Folia Parasitol (Praha). 1993;40(3):181-5.
A cytosolic malate dehydrogenase from Tritrichomonas foetus (Riedmüller) was purified to apparent homogeneity by a combination of differential centrifugation, affinity, hydrophobic interaction and ion-exchange chromatography. The purest preparation had specific activity of 309 mumoles.(mg protein)-1.min-1, which corresponded to 50-fold purification. The enzyme representing almost 2% of total cytosolic protein displayed hyperbolic affinity curves for substrate and coenzyme. Km for oxaloacetate and NADH was 17.5 microM and 13 microM, respectively. Subunit size determined by SDS-PAGE and by laser desorption mass spectroscopy was approximately 37 kDa, which corresponds to values reported for most malate dehydrogenases. The native molecular weight determined by gel filtration was 244 kDa, indicating six subunit structure of holoenzyme; this is unusual in comparison with other malate dehydrogenases, which are usually dimers or tetramers.

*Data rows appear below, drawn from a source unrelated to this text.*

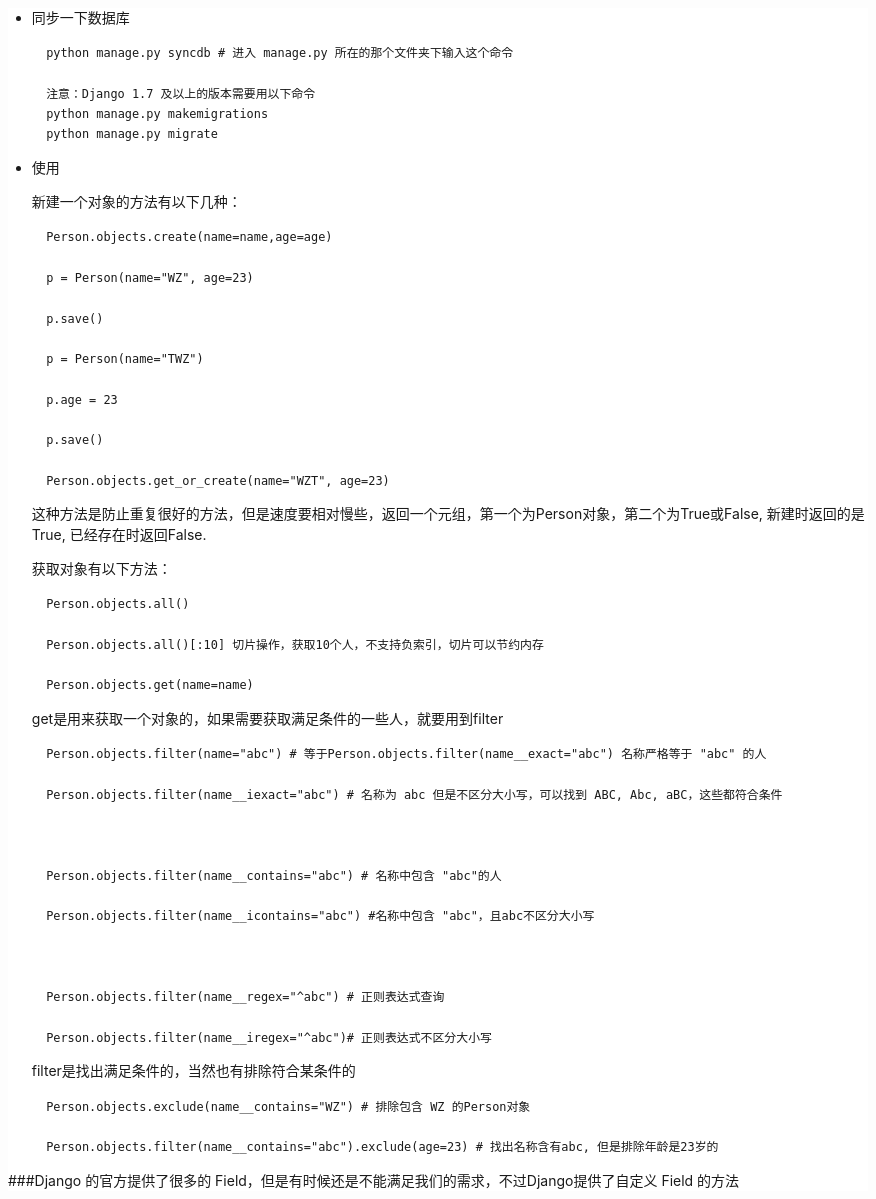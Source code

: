 * 同步一下数据库

		python manage.py syncdb # 进入 manage.py 所在的那个文件夹下输入这个命令
 
		注意：Django 1.7 及以上的版本需要用以下命令
		python manage.py makemigrations
		python manage.py migrate

* 使用


	新建一个对象的方法有以下几种：

		Person.objects.create(name=name,age=age)
		
		p = Person(name="WZ", age=23)
		
		p.save()
		
		p = Person(name="TWZ")
		
		p.age = 23
		
		p.save()
		
		Person.objects.get_or_create(name="WZT", age=23)

	这种方法是防止重复很好的方法，但是速度要相对慢些，返回一个元组，第一个为Person对象，第二个为True或False, 新建时返回的是True, 已经存在时返回False.



	获取对象有以下方法：

		Person.objects.all()
		
		Person.objects.all()[:10] 切片操作，获取10个人，不支持负索引，切片可以节约内存
		
		Person.objects.get(name=name)



	get是用来获取一个对象的，如果需要获取满足条件的一些人，就要用到filter

		Person.objects.filter(name="abc") # 等于Person.objects.filter(name__exact="abc") 名称严格等于 "abc" 的人
		
		Person.objects.filter(name__iexact="abc") # 名称为 abc 但是不区分大小写，可以找到 ABC, Abc, aBC，这些都符合条件
		
		
		
		Person.objects.filter(name__contains="abc") # 名称中包含 "abc"的人
		
		Person.objects.filter(name__icontains="abc") #名称中包含 "abc"，且abc不区分大小写
		
		
		
		Person.objects.filter(name__regex="^abc") # 正则表达式查询
		
		Person.objects.filter(name__iregex="^abc")# 正则表达式不区分大小写


	filter是找出满足条件的，当然也有排除符合某条件的

		Person.objects.exclude(name__contains="WZ") # 排除包含 WZ 的Person对象
		
		Person.objects.filter(name__contains="abc").exclude(age=23) # 找出名称含有abc, 但是排除年龄是23岁的


###Django 的官方提供了很多的 Field，但是有时候还是不能满足我们的需求，不过Django提供了自定义 Field 的方法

通过差速离心、亲和、疏水相互作用和离子交换色谱相结合的方法,将胎儿三毛滴虫(Riedmüller)的胞质苹果酸脱氢酶纯化至表观均一。最纯的制剂的比活性为309微摩尔·(毫克蛋白)-1·分钟-1,相当于50倍的纯化倍数。该酶占总胞质蛋白的近2%,对底物和辅酶呈现双曲线亲和力曲线。草酰乙酸和NADH的Km分别为17.5微摩尔和13微摩尔。通过SDS-PAGE和激光解吸质谱法测定的亚基大小约为37 kDa,这与大多数苹果酸脱氢酶报道的值相对应。通过凝胶过滤测定的天然分子量为244 kDa,表明全酶具有六个亚基结构;与其他通常为二聚体或四聚体的苹果酸脱氢酶相比,这是不寻常的。